2. The discharge device according to claim 1, wherein a curvature
radius of the forming part at a downstream side of the forming part
in the discharge direction is larger than a curvature radius of the
forming part at an upstream side of the forming part in the
discharge direction.
3. The discharge device according to claim 1, further comprising a
discharge part in which the recording medium is discharged, the
discharge part including an inclined part, wherein the oblique
corrugation is formed on a region of the recording medium
corresponding to a top portion of the forming part.
4. A discharge device comprising: a discharge unit that discharges
a recording medium in a discharge direction onto a discharged part;
a forming unit arranged downstream of the discharge unit and
adapted to form an oblique corrugation with respect to the
discharge direction on the recording medium; and a moving unit that
moves the forming unit in a moving direction of the discharge unit
as the discharge unit moves with respect to the discharged part in
a direction perpendicular to the discharge direction, wherein the
forming unit includes a guiding part that guides the recording
medium and a forming part that forms the oblique corrugation on the
recording medium guided by the guiding part, wherein the guiding
part includes a first plate member and a second plate member
arranged so as to have a spacing between the first plate member and
the second plate member, the forming part includes a first
protrusion part arranged on the first plate member and obliquely
with respect to the discharge direction, and a second protrusion
part arranged on the second plate member and obliquely with respect
to the discharge direction, and the first protrusion part and the
second protrusion part are arranged opposite to each other with a
spacing therebetween, wherein the first protrusion part is formed
in a hemicone shape, and the second protrusion part is formed in a
hemicone shape.
Description
CROSS-REFERENCE TO RELATED APPLICATION
This application is based on and claims priority under 35 USC
.sctn.119 from Japanese Patent Application No. 2007-290140 filed
Nov. 7, 2007.
BACKGROUND
(i) Technical Field
The present invention relates to a discharge device and an image
forming apparatus.
(ii) Related Art
A discharge device in the related art discharges a paper to a
discharged part while guiding the paper with a guide, and
discharges the paper to the discharged part byway of a discharge
mechanism. Such a discharge device is included in an image forming
apparatus or the like. In an image forming apparatus in the related
art, a toner image is formed on a photoreceptor drum on which a
latent image is optically formed, the toner image is primarily
transferred onto a transfer belt, and the primary transferred image
on the transfer belt is secondarily transferred onto a paper. Then,
the secondary transfer image on the paper is fixed on the paper,
and the paper is discharged to a discharged part outside the
apparatus by way of a discharge device.
In this way, in an image forming apparatus in the related art, when
a paper is discharged to a discharged part outside the image
forming apparatus, the front end of the paper, which is not stiff
enough, may sag and curl in the paper discharge direction, thus
causing storage failure of papers. In order to prevent such storage
failure, a paper is waved in a direction orthogonal to the paper
discharge direction by a discharge mechanism to discharge the paper
on which a protrusion corrugation is formed. The paper with a
corrugation formed thereon may come into contact with a guide and
generate scratch noise.
SUMMARY
There is provided a discharge device including:
a discharge unit that discharges a recording medium in a discharge
direction; and
a forming unit arranged downstream of the discharge unit and
adapted to form an oblique corrugation with respect to the
discharge direction on the recording medium.
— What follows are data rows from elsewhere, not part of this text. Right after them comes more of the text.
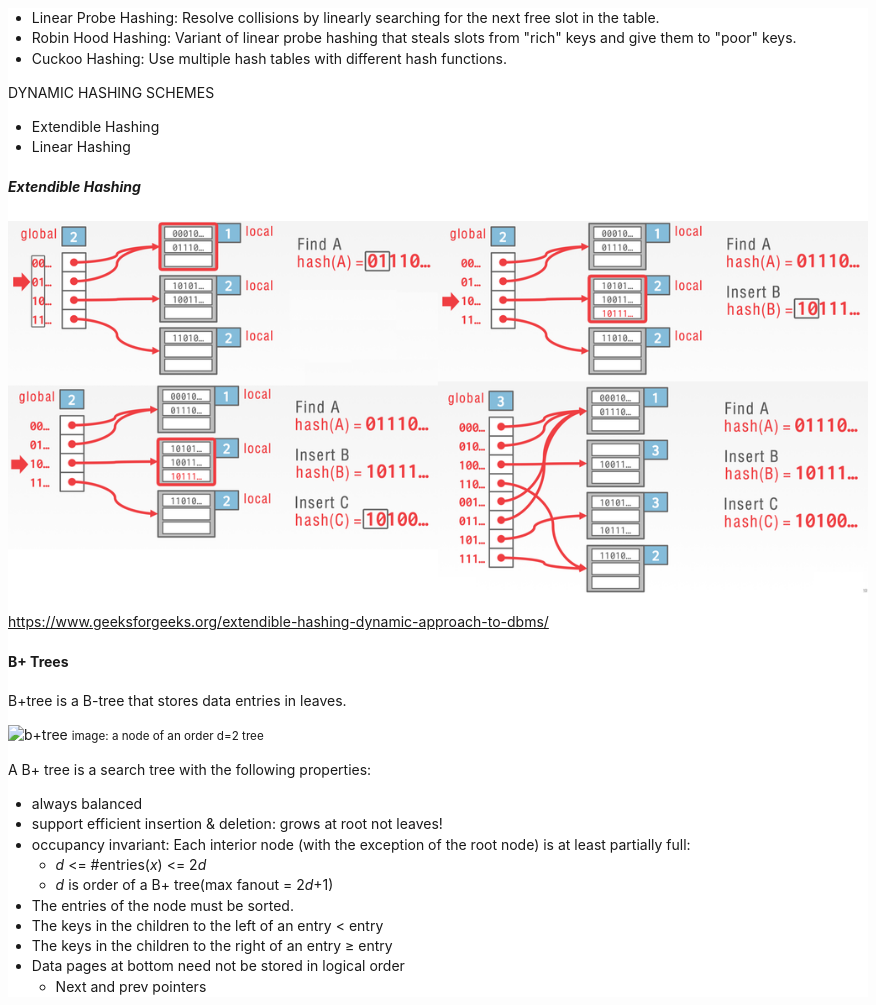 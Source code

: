 * Linear Probe Hashing: Resolve collisions by linearly searching for the next free slot in the table.
* Robin Hood Hashing: Variant of linear probe hashing that steals slots from "rich" keys and give them to "poor" keys.
* Cuckoo Hashing: Use multiple hash tables with different hash functions.

DYNAMIC HASHING SCHEMES

* Extendible Hashing
* Linear Hashing


##### Extendible Hashing

![extensible_hashing](figures/extensible_hashing.png)

https://www.geeksforgeeks.org/extendible-hashing-dynamic-approach-to-dbms/

#### B+ Trees

B+tree is a B-tree that stores data entries in leaves.

![b+tree](figures/b+tree.png)
<small>image: a node of an order d=2 tree</small>

A B+ tree is a search tree with the following properties:

* always balanced
* support efficient insertion & deletion: grows at root not leaves!
* occupancy invariant: Each interior node (with the exception of the root node) is at least partially full:
    * $d$ <= #entries($x$) <= $2d$
    * $d$ is order of a B+ tree(max fanout = 2$d$+1)
* The entries of the node must be sorted.
* The keys in the children to the left of an entry  $\lt$ entry
* The keys in the children to the right of an entry  $\ge$ entry
* Data pages at bottom need not be stored in logical order
    * Next and prev pointers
BRIEF DESCRIPTION OF THE DRAWINGS
Embodiments of the present invention will be described in detail
based on the following figures, wherein:
FIG. 1 is a schematic view of a color printer according to an
exemplary embodiment of the invention;
FIG. 2 is a perspective view of a paper discharge device;
FIG. 3 is a side view of the paper discharge device;
FIG. 4 shows the paper discharge device viewed from the paper
discharge direction;
FIG. 5 is an enlarged view of a discharge mechanism;
FIG. 6 is a top view of the paper discharge device when a
small-size paper is discharged;
FIG. 7 is a top view of the paper discharge device when a paper is
discharged;
FIG. 8 is a perspective view of the paper discharge device when a
paper is discharged;
FIG. 9 is a conceptual diagram showing a case where the discharge
mechanism moves laterally;
FIGS. 10A-10C are perspective views showing the operation of a
paper discharge device; and
FIGS. 11A-11C show the operation of the paper discharge device.
DETAILED DESCRIPTION
(1) First Embodiment
An exemplary embodiment of the invention will be described
referring to figures. FIG. 1 is a schematic view of a color printer
according to an exemplary embodiment of the invention.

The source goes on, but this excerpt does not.